The soyabean is very high in protein (38%). So whole soyabeans and traditional soya foods, such as tofu, tempeh and soya milk are good protein sources. But it is not only the total amount of protein that is important, you also have to take the quality of the protein into account.
Currently, a PDCAAS (protein digestibility corrected amino acid score) is used to evaluate protein quality. This evaluation takes into account the amino acid composition and the digestibility of the protein.
The protein digestibility of most soya products is generally excellent. In fact, the digestibility of soya protein is comparable to milk and meat proteins and can reach 100%.
The chemical index or amino acid score is the ratio of the most limiting essential amino acid, calculated by comparing content of the protein with that of amino acid requirements as defined by the FAO / WHO / UNU (Food and Agriculture Administration / World Health Organisation / United Nations University). Different needs for different age groups have been defined.
The digestibility and chemical index together determine the PDCAAS value of the protein. The theoretical maximum value is 1.
The protein in most soya products has a PDCAAS that approaches a score of 1.0, indicating that both amino acid pattern and digestibility of soya protein are excellent (1,2). In addition to helping to meet the biological requirement for protein consuming soyfoods is an excellent way to increase the protein content of the diet as means of maintaining ideal weight. Research suggests that higher protein diets are more satiating and useful for weight management (3). Although high protein diets may increase risk of developing kidney disease in susceptible individuals (4), several studies indicate that soya protein favorably affects renal function in comparison to animal proteins (5-8).

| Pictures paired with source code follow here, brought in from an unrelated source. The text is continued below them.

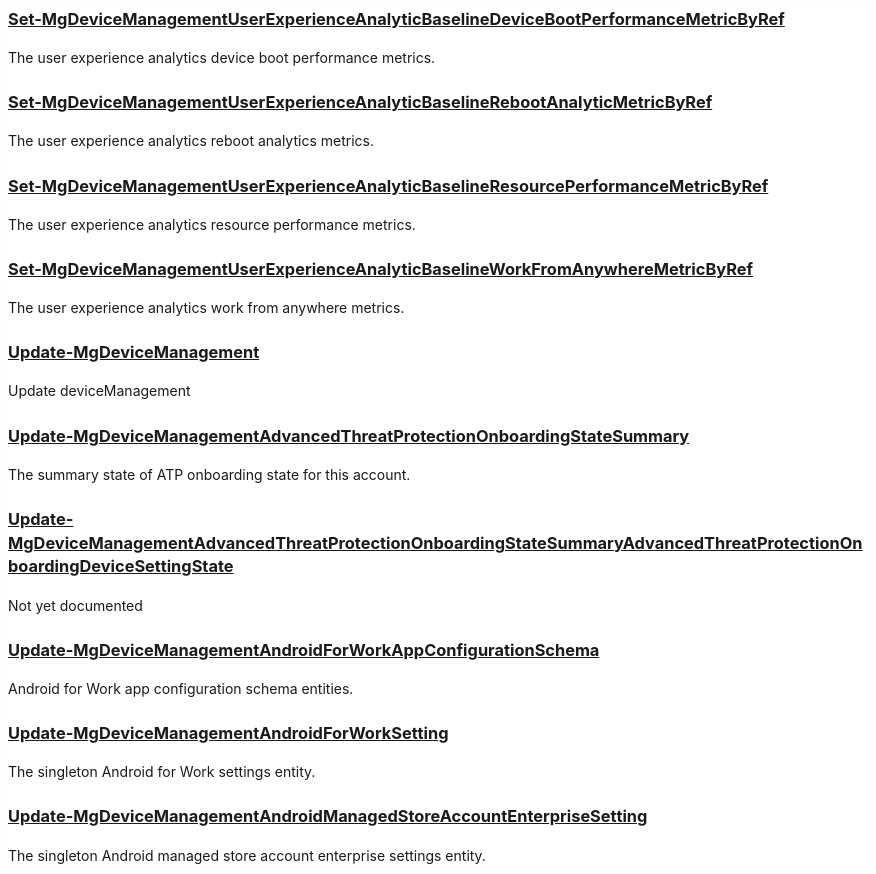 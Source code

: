 ### [Set-MgDeviceManagementUserExperienceAnalyticBaselineDeviceBootPerformanceMetricByRef](Set-MgDeviceManagementUserExperienceAnalyticBaselineDeviceBootPerformanceMetricByRef.md)
The user experience analytics device boot performance metrics.

### [Set-MgDeviceManagementUserExperienceAnalyticBaselineRebootAnalyticMetricByRef](Set-MgDeviceManagementUserExperienceAnalyticBaselineRebootAnalyticMetricByRef.md)
The user experience analytics reboot analytics metrics.

### [Set-MgDeviceManagementUserExperienceAnalyticBaselineResourcePerformanceMetricByRef](Set-MgDeviceManagementUserExperienceAnalyticBaselineResourcePerformanceMetricByRef.md)
The user experience analytics resource performance metrics.

### [Set-MgDeviceManagementUserExperienceAnalyticBaselineWorkFromAnywhereMetricByRef](Set-MgDeviceManagementUserExperienceAnalyticBaselineWorkFromAnywhereMetricByRef.md)
The user experience analytics work from anywhere metrics.

### [Update-MgDeviceManagement](Update-MgDeviceManagement.md)
Update deviceManagement

### [Update-MgDeviceManagementAdvancedThreatProtectionOnboardingStateSummary](Update-MgDeviceManagementAdvancedThreatProtectionOnboardingStateSummary.md)
The summary state of ATP onboarding state for this account.

### [Update-MgDeviceManagementAdvancedThreatProtectionOnboardingStateSummaryAdvancedThreatProtectionOnboardingDeviceSettingState](Update-MgDeviceManagementAdvancedThreatProtectionOnboardingStateSummaryAdvancedThreatProtectionOnboardingDeviceSettingState.md)
Not yet documented

### [Update-MgDeviceManagementAndroidForWorkAppConfigurationSchema](Update-MgDeviceManagementAndroidForWorkAppConfigurationSchema.md)
Android for Work app configuration schema entities.

### [Update-MgDeviceManagementAndroidForWorkSetting](Update-MgDeviceManagementAndroidForWorkSetting.md)
The singleton Android for Work settings entity.

### [Update-MgDeviceManagementAndroidManagedStoreAccountEnterpriseSetting](Update-MgDeviceManagementAndroidManagedStoreAccountEnterpriseSetting.md)
The singleton Android managed store account enterprise settings entity.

The American Food and Drug Administration and the British Joint Health Claim Initiative approved the health claim that “Intake of 25 grams of soya protein a day, as part of a diet low in saturated fat, may reduce the risk of heart disease”.
References:
- Sarwar G, Peace RW, Botting HG. Corrected relative net protein ratio (CRNPR) method based on differences in rat and human requirements for sulfur amino acids. J Am Oil Chem Soc 1985;68:68:689-93.

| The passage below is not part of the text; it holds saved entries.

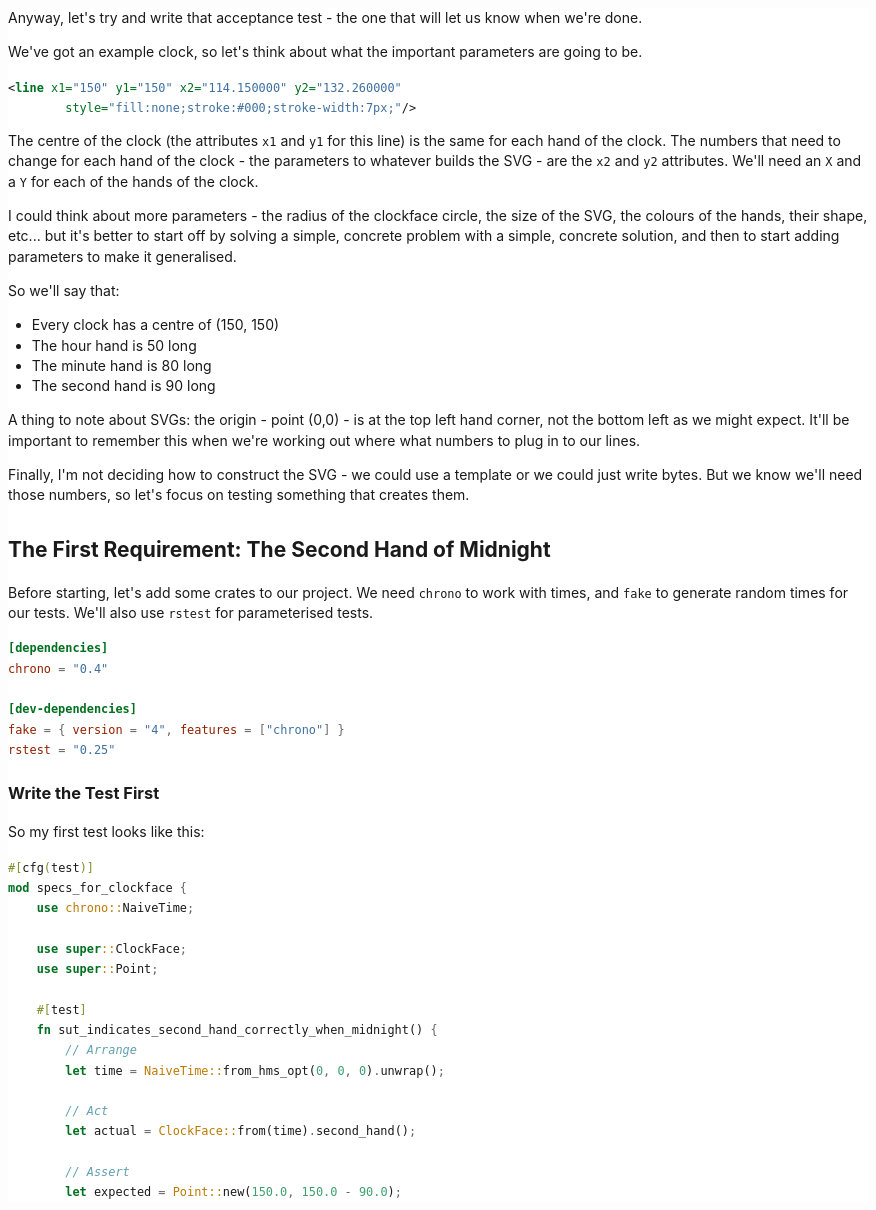 Anyway, let's try and write that acceptance test - the one that will let us know when we're done.

We've got an example clock, so let's think about what the important parameters are going to be.

```xml
<line x1="150" y1="150" x2="114.150000" y2="132.260000"
        style="fill:none;stroke:#000;stroke-width:7px;"/>
```

The centre of the clock (the attributes `x1` and `y1` for this line) is the same for each hand of the clock. The numbers that need to change for each hand of the clock - the parameters to whatever builds the SVG - are the `x2` and `y2` attributes. We'll need an `X` and a `Y` for each of the hands of the clock.

I could think about more parameters - the radius of the clockface circle, the size of the SVG, the colours of the hands, their shape, etc... but it's better to start off by solving a simple, concrete problem with a simple, concrete solution, and then to start adding parameters to make it generalised.

So we'll say that:

- Every clock has a centre of (150, 150)
- The hour hand is 50 long
- The minute hand is 80 long
- The second hand is 90 long

A thing to note about SVGs: the origin - point (0,0) - is at the top left hand corner, not the bottom left as we might expect. It'll be important to remember this when we're working out where what numbers to plug in to our lines.

Finally, I'm not deciding how to construct the SVG - we could use a template or we could just write bytes. But we know we'll need those numbers, so let's focus on testing something that creates them.

## The First Requirement: The Second Hand of Midnight

Before starting, let's add some crates to our project. We need `chrono` to work with times, and `fake` to generate random times for our tests. We'll also use `rstest` for parameterised tests.

```toml
[dependencies]
chrono = "0.4"

[dev-dependencies]
fake = { version = "4", features = ["chrono"] }
rstest = "0.25"
```

### Write the Test First

So my first test looks like this:

```rust
#[cfg(test)]
mod specs_for_clockface {
    use chrono::NaiveTime;

    use super::ClockFace;
    use super::Point;

    #[test]
    fn sut_indicates_second_hand_correctly_when_midnight() {
        // Arrange
        let time = NaiveTime::from_hms_opt(0, 0, 0).unwrap();

        // Act
        let actual = ClockFace::from(time).second_hand();

        // Assert
        let expected = Point::new(150.0, 150.0 - 90.0);
```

- Sarwar G. The protein digestibility-corrected amino acid score method overestimates quality of proteins containing antinutritional factors and of poorly digestible proteins supplemented with limiting amino acids in rats. J Nutr 1997;127(5):758-64.
- Astrup A. The satiating power of protein--a key to obesity prevention? Am J Clin Nutr 2005;82(1):1-2.
- Knight EL, Stampfer MJ, Hankinson SE, Spiegelman D, Curhan GC. The impact of protein intake on renal function decline in women with normal renal function or mild renal insufficiency. Ann Intern Med 2003;138(6):460-7.
- Kontessis P, Jones S, Dodds R, et al. Renal, metabolic and hormonal responses to ingestion of animal and vegetable proteins. Kidney Int 1990;38(1):136-44.
- Anderson JW, Blake JE, Turner J, Smith BM. Effects of soy protein on renal function and proteinuria in patients with type 2 diabetes. Am J Clin Nutr 1998;68(6 Suppl):1347S-53S.
- Stephenson TJ, Setchell KD, Kendall CW, Jenkins DJ, Anderson JW, Fanti P. Effect of soy protein-rich diet on renal function in young adults with insulin-dependent diabetes mellitus. Clin Nephrol 2005;64(1):1-11.
- Teixeira SR, Tappenden KA, Carson L, et al. Isolated soy protein consumption reduces urinary albumin excretion and improves the serum lipid profile in men with type 2 diabetes mellitus and nephropathy. J Nutr 2004;134(8):1874-80.